**GIVEN RECORDS**

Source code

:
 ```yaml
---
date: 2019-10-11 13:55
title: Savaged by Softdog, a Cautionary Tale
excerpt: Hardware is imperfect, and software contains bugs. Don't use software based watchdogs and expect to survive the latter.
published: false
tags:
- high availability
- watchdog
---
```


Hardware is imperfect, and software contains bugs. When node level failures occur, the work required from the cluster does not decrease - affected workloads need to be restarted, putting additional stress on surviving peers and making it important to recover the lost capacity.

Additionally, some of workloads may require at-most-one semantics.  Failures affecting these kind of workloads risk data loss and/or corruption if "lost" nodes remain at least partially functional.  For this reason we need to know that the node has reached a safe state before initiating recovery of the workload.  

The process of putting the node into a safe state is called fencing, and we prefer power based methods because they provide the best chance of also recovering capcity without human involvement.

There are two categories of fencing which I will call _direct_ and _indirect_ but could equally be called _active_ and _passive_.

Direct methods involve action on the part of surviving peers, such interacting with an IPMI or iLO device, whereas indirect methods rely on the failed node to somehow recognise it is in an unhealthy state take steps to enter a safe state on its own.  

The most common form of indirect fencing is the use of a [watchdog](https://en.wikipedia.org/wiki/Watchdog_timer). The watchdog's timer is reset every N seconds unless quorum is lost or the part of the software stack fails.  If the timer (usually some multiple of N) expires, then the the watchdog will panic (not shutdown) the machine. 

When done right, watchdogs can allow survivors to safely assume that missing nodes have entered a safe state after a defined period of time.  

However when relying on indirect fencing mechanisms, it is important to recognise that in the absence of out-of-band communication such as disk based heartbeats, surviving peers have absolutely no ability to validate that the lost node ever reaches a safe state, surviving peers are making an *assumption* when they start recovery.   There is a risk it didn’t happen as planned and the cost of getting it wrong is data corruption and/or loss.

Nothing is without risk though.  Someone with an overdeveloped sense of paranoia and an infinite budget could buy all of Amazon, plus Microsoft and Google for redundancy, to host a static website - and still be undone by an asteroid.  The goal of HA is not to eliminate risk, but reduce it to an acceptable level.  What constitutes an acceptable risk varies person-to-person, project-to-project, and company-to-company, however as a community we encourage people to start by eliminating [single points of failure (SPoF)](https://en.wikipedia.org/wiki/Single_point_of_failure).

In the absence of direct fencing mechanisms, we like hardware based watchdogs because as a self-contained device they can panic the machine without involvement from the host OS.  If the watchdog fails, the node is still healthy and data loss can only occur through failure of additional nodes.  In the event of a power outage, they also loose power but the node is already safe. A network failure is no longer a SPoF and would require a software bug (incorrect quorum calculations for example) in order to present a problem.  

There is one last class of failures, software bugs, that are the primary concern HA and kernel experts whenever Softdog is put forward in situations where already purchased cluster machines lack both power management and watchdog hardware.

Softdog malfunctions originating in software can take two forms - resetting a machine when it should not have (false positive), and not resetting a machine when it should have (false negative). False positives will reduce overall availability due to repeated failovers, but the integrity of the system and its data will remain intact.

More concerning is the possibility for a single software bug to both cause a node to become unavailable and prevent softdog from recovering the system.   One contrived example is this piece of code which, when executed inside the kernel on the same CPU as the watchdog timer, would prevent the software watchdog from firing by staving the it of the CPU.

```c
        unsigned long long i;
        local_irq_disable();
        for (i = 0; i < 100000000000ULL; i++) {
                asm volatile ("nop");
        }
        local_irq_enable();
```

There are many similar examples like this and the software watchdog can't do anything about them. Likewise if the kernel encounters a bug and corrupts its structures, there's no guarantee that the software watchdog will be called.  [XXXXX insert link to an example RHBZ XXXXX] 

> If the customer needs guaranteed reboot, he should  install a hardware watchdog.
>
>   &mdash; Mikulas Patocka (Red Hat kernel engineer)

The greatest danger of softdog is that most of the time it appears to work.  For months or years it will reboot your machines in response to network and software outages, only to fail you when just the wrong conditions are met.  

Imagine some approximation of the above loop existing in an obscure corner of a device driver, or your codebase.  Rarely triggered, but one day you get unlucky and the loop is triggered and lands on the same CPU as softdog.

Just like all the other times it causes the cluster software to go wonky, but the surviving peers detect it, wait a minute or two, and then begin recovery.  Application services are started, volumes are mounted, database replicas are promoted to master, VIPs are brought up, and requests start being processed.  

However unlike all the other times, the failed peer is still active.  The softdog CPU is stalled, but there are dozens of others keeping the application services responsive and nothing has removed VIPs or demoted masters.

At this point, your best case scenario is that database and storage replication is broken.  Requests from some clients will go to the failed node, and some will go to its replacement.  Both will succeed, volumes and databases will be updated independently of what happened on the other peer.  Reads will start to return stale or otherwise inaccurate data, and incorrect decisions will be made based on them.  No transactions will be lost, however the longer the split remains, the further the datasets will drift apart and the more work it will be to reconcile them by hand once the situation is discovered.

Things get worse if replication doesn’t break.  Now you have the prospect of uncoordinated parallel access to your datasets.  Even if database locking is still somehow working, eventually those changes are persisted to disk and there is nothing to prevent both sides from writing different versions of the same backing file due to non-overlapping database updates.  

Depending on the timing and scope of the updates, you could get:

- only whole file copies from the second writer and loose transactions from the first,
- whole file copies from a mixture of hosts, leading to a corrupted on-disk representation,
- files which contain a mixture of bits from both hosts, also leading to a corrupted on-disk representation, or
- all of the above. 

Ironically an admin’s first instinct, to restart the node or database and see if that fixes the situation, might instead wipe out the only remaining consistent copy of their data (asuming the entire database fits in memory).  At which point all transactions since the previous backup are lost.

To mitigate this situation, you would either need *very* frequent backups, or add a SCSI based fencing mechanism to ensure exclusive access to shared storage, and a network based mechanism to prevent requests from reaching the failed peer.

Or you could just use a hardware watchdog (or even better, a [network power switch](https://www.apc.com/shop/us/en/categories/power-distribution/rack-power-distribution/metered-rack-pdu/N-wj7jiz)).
--
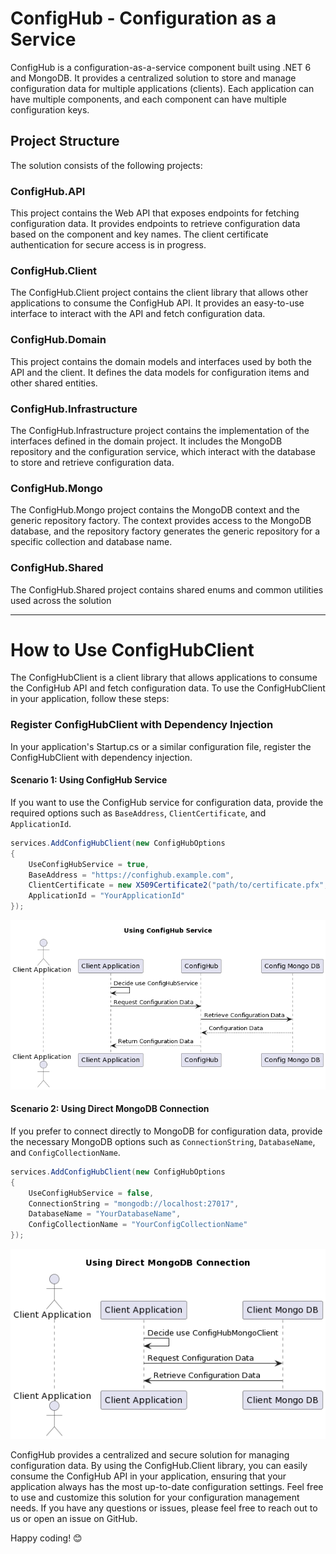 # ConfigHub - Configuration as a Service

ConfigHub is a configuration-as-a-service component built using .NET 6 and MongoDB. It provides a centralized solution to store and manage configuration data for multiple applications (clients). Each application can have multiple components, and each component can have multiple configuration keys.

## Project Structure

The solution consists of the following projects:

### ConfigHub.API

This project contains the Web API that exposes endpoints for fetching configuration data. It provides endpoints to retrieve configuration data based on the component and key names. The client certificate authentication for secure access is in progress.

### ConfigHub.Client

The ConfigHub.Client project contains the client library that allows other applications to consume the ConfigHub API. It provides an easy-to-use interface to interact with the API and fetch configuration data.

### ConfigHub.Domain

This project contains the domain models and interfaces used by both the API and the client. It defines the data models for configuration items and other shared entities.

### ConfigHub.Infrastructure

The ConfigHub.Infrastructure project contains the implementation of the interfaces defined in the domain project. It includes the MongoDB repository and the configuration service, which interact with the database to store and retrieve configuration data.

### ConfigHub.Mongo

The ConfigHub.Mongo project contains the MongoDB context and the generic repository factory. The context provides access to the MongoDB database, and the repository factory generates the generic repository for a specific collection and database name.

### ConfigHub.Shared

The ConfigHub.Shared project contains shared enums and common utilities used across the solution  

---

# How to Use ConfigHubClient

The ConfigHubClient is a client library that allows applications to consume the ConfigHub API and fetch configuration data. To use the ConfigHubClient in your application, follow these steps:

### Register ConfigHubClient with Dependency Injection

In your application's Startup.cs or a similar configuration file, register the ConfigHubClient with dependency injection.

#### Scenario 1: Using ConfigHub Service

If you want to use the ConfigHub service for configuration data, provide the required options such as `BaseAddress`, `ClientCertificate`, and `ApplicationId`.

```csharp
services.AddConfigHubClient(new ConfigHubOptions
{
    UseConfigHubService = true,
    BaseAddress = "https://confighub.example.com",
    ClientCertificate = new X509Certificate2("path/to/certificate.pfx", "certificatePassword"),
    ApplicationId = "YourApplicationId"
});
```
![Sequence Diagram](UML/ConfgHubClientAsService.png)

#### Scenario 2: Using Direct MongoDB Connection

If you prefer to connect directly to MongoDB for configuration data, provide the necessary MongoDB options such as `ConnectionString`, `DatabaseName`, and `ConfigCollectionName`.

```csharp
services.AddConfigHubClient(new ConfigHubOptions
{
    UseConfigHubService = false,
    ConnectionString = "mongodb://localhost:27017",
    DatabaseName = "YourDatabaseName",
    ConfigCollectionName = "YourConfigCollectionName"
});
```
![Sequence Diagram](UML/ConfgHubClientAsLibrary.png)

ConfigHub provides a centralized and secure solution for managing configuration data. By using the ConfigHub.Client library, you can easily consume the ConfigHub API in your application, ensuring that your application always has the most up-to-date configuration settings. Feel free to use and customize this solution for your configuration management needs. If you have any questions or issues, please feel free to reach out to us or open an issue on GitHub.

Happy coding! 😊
==
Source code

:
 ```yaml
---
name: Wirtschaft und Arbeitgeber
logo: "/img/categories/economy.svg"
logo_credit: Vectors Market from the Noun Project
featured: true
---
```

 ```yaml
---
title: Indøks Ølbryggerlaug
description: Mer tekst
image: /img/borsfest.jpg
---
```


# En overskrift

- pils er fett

**PROBLEM TO WORK ON**
Where a line of the data contains "reduce", copy that line.

**ANSWER SPACE**
Nothing is without risk though.  Someone with an overdeveloped sense of paranoia and an infinite budget could buy all of Amazon, plus Microsoft and Google for redundancy, to host a static website - and still be undone by an asteroid.  The goal of HA is not to eliminate risk, but reduce it to an acceptable level.  What constitutes an acceptable risk varies person-to-person, project-to-project, and company-to-company, however as a community we encourage people to start by eliminating [single points of failure (SPoF)](https://en.wikipedia.org/wiki/Single_point_of_failure).
Softdog malfunctions originating in software can take two forms - resetting a machine when it should not have (false positive), and not resetting a machine when it should have (false negative). False positives will reduce overall availability due to repeated failovers, but the integrity of the system and its data will remain intact.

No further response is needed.